### THE RECORDS

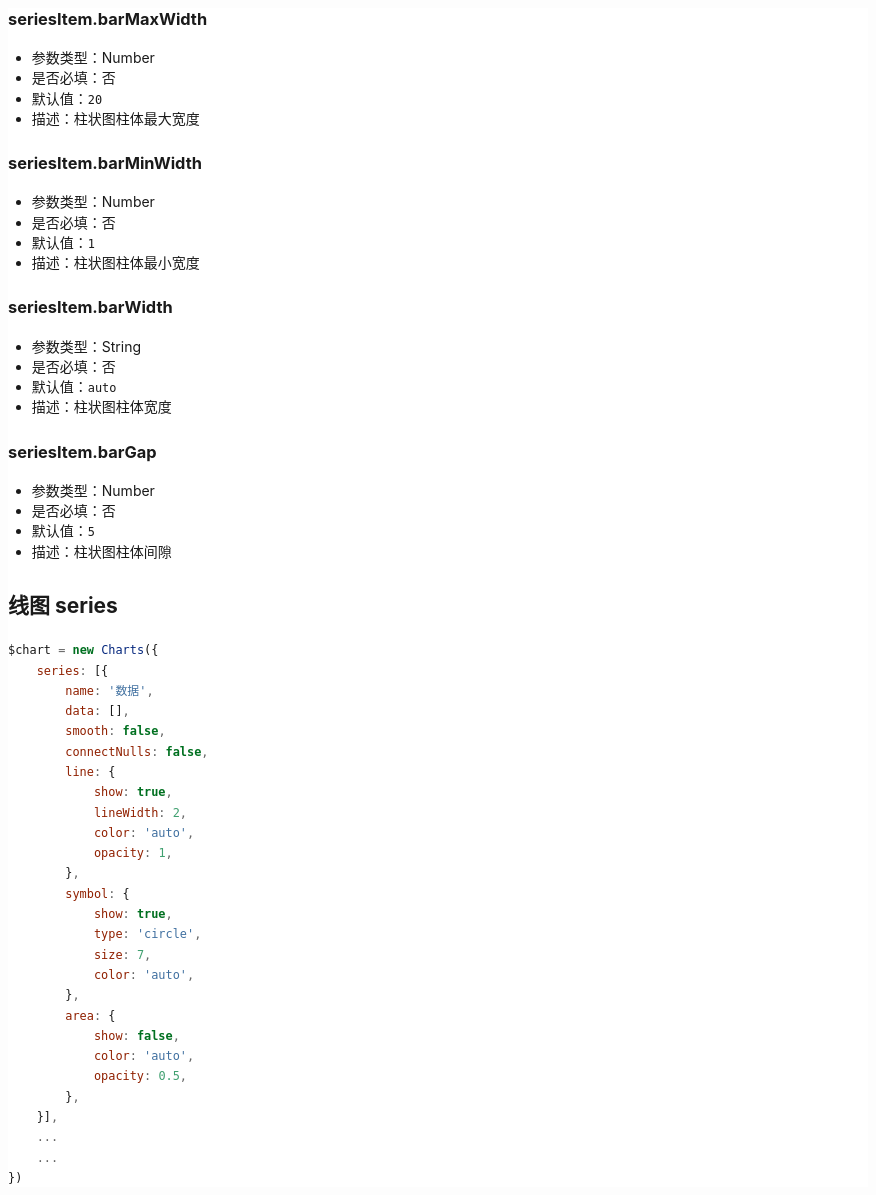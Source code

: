 ### seriesItem.barMaxWidth

- 参数类型：Number
- 是否必填：否
- 默认值：`20`
- 描述：柱状图柱体最大宽度

### seriesItem.barMinWidth

- 参数类型：Number
- 是否必填：否
- 默认值：`1`
- 描述：柱状图柱体最小宽度

### seriesItem.barWidth

- 参数类型：String
- 是否必填：否
- 默认值：`auto`
- 描述：柱状图柱体宽度

### seriesItem.barGap

- 参数类型：Number
- 是否必填：否
- 默认值：`5`
- 描述：柱状图柱体间隙

## 线图 series

```js
$chart = new Charts({
    series: [{
        name: '数据',
        data: [],
        smooth: false,
        connectNulls: false,
        line: {
            show: true,
            lineWidth: 2,
            color: 'auto',
            opacity: 1,
        },
        symbol: {
            show: true,
            type: 'circle',
            size: 7,
            color: 'auto',
        },
        area: {
            show: false,
            color: 'auto',
            opacity: 0.5,
        },
    }],
    ...
    ...
})
```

### PROMPT
Output the listing exactly, pictures excluded.

### SOLUTION TO THIS EXERCISE
Source code

: ### seriesItem.barMaxWidth

- 参数类型：Number
- 是否必填：否
- 默认值：`20`
- 描述：柱状图柱体最大宽度

### seriesItem.barMinWidth

- 参数类型：Number
- 是否必填：否
- 默认值：`1`
- 描述：柱状图柱体最小宽度

### seriesItem.barWidth

- 参数类型：String
- 是否必填：否
- 默认值：`auto`
- 描述：柱状图柱体宽度

### seriesItem.barGap

- 参数类型：Number
- 是否必填：否
- 默认值：`5`
- 描述：柱状图柱体间隙

## 线图 series

```js
$chart = new Charts({
    series: [{
        name: '数据',
        data: [],
        smooth: false,
        connectNulls: false,
        line: {
            show: true,
            lineWidth: 2,
            color: 'auto',
            opacity: 1,
        },
        symbol: {
            show: true,
            type: 'circle',
            size: 7,
            color: 'auto',
        },
        area: {
            show: false,
            color: 'auto',
            opacity: 0.5,
        },
    }],
    ...
    ...
})
```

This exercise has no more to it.